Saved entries

[Start of section]

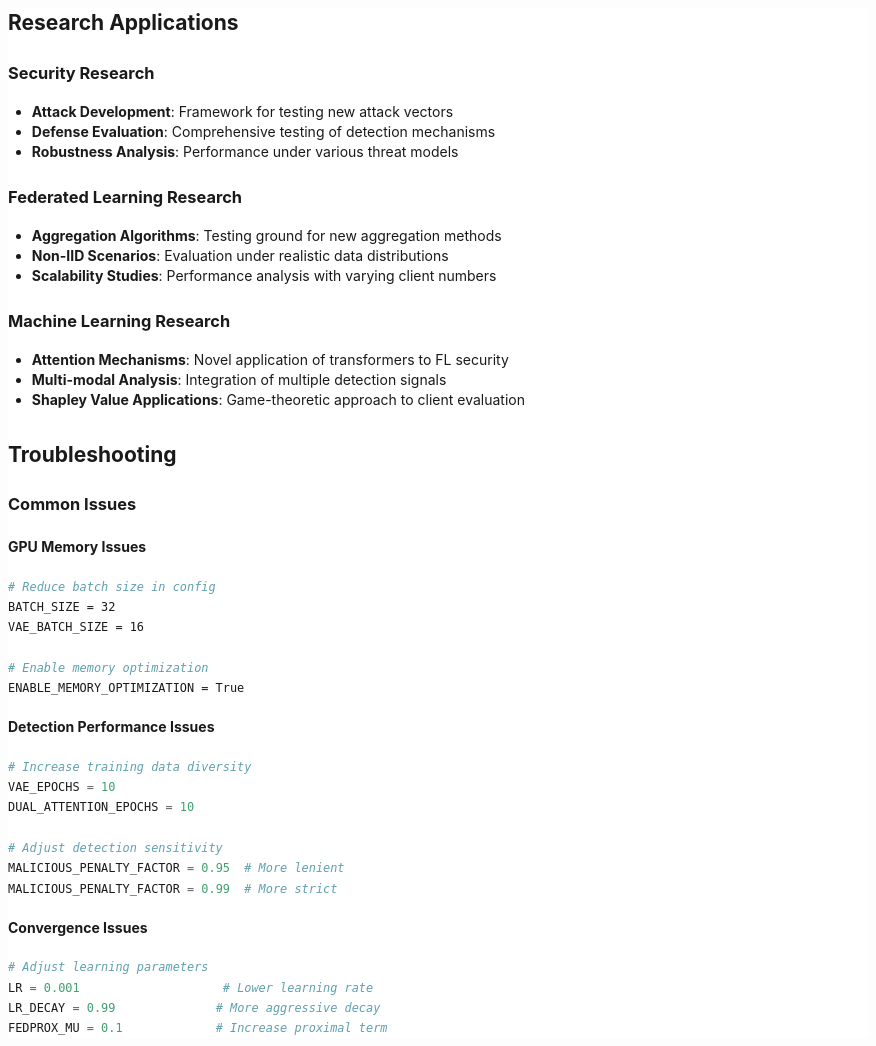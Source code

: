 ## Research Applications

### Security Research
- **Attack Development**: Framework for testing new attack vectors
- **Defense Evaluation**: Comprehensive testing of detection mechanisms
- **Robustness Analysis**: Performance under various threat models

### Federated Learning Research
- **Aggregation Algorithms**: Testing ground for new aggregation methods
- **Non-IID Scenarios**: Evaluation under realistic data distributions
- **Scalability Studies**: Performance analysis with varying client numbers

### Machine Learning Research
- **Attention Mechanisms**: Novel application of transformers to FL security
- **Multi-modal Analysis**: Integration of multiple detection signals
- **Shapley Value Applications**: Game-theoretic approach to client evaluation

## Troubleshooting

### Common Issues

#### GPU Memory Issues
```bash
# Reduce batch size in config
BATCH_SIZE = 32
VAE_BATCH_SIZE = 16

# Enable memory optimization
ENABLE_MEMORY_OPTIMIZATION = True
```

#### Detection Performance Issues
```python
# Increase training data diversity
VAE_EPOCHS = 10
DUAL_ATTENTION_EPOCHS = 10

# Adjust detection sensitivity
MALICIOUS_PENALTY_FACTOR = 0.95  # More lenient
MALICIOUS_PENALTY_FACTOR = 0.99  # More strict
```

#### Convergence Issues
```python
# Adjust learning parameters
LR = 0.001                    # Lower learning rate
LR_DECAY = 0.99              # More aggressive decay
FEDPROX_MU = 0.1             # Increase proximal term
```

[End of section]

# About this exercise
From the first line to the last, retype the entries above exactly, minus the pictures.

# Reply
Source code

: ## Research Applications

### Security Research
- **Attack Development**: Framework for testing new attack vectors
- **Defense Evaluation**: Comprehensive testing of detection mechanisms
- **Robustness Analysis**: Performance under various threat models

### Federated Learning Research
- **Aggregation Algorithms**: Testing ground for new aggregation methods
- **Non-IID Scenarios**: Evaluation under realistic data distributions
- **Scalability Studies**: Performance analysis with varying client numbers

### Machine Learning Research
- **Attention Mechanisms**: Novel application of transformers to FL security
- **Multi-modal Analysis**: Integration of multiple detection signals
- **Shapley Value Applications**: Game-theoretic approach to client evaluation

## Troubleshooting

### Common Issues

#### GPU Memory Issues
```bash
# Reduce batch size in config
BATCH_SIZE = 32
VAE_BATCH_SIZE = 16

# Enable memory optimization
ENABLE_MEMORY_OPTIMIZATION = True
```

#### Detection Performance Issues
```python
# Increase training data diversity
VAE_EPOCHS = 10
DUAL_ATTENTION_EPOCHS = 10

# Adjust detection sensitivity
MALICIOUS_PENALTY_FACTOR = 0.95  # More lenient
MALICIOUS_PENALTY_FACTOR = 0.99  # More strict
```

#### Convergence Issues
```python
# Adjust learning parameters
LR = 0.001                    # Lower learning rate
LR_DECAY = 0.99              # More aggressive decay
FEDPROX_MU = 0.1             # Increase proximal term
```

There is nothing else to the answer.